Every entry must be repeated exactly. Exclude all pictures.
___ Exercise material ___
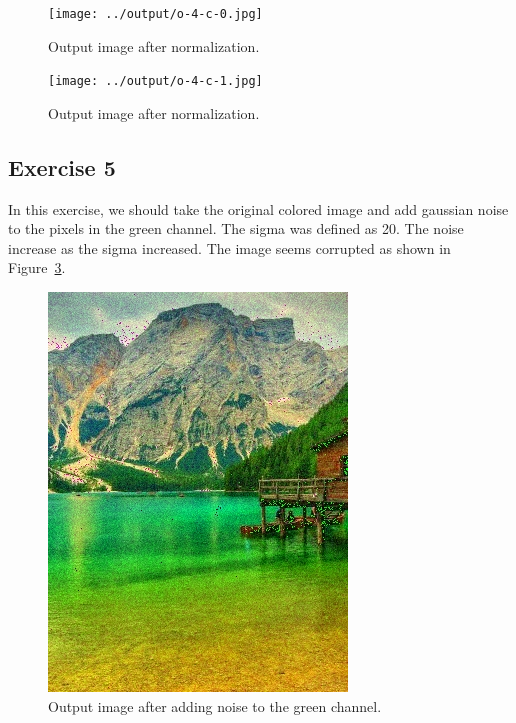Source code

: \documentclass[]{IEEEtran}
\begin{document}
  \begin{figure}[!h]
    \centering
    \texttt{[image: ../output/o-4-c-0.jpg]}
    \caption{Output image after normalization.}
    \label{fig:0-4-c-0}
  \end{figure}

  \begin{figure}[!h]
    \centering
    \texttt{[image: ../output/o-4-c-1.jpg]}
    \caption{Output image after normalization.}
    \label{fig:0-4-c-1}
  \end{figure}


  \subsection{Exercise 5}
  
  In this exercise, we should take the original colored image and add gaussian noise to the pixels in the green channel. The sigma was defined as 20. The noise increase as the sigma increased. The image seems corrupted as shown in Figure~\ref{fig:o-5-a-0}.
  
  \begin{figure}[!h]
    \centering
    \includegraphics[width=0.8\hsize]{../output/o-5-a-0.jpg}
    \caption{Output image after adding noise to the green channel.}
    \label{fig:o-5-a-0}
  \end{figure}
  
\end{document}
___
### Answer to this problem
Source code

: \documentclass[]{IEEEtran}
\begin{document}
  \begin{figure}[!h]
    \centering
    \texttt{[image: ../output/o-4-c-0.jpg]}
    \caption{Output image after normalization.}
    \label{fig:0-4-c-0}
  \end{figure}

  \begin{figure}[!h]
    \centering
    \texttt{[image: ../output/o-4-c-1.jpg]}
    \caption{Output image after normalization.}
    \label{fig:0-4-c-1}
  \end{figure}


  \subsection{Exercise 5}
  
  In this exercise, we should take the original colored image and add gaussian noise to the pixels in the green channel. The sigma was defined as 20. The noise increase as the sigma increased. The image seems corrupted as shown in Figure~\ref{fig:o-5-a-0}.
  
  \begin{figure}[!h]
    \centering
    \includegraphics[width=0.8\hsize]{../output/o-5-a-0.jpg}
    \caption{Output image after adding noise to the green channel.}
    \label{fig:o-5-a-0}
  \end{figure}
  
\end{document}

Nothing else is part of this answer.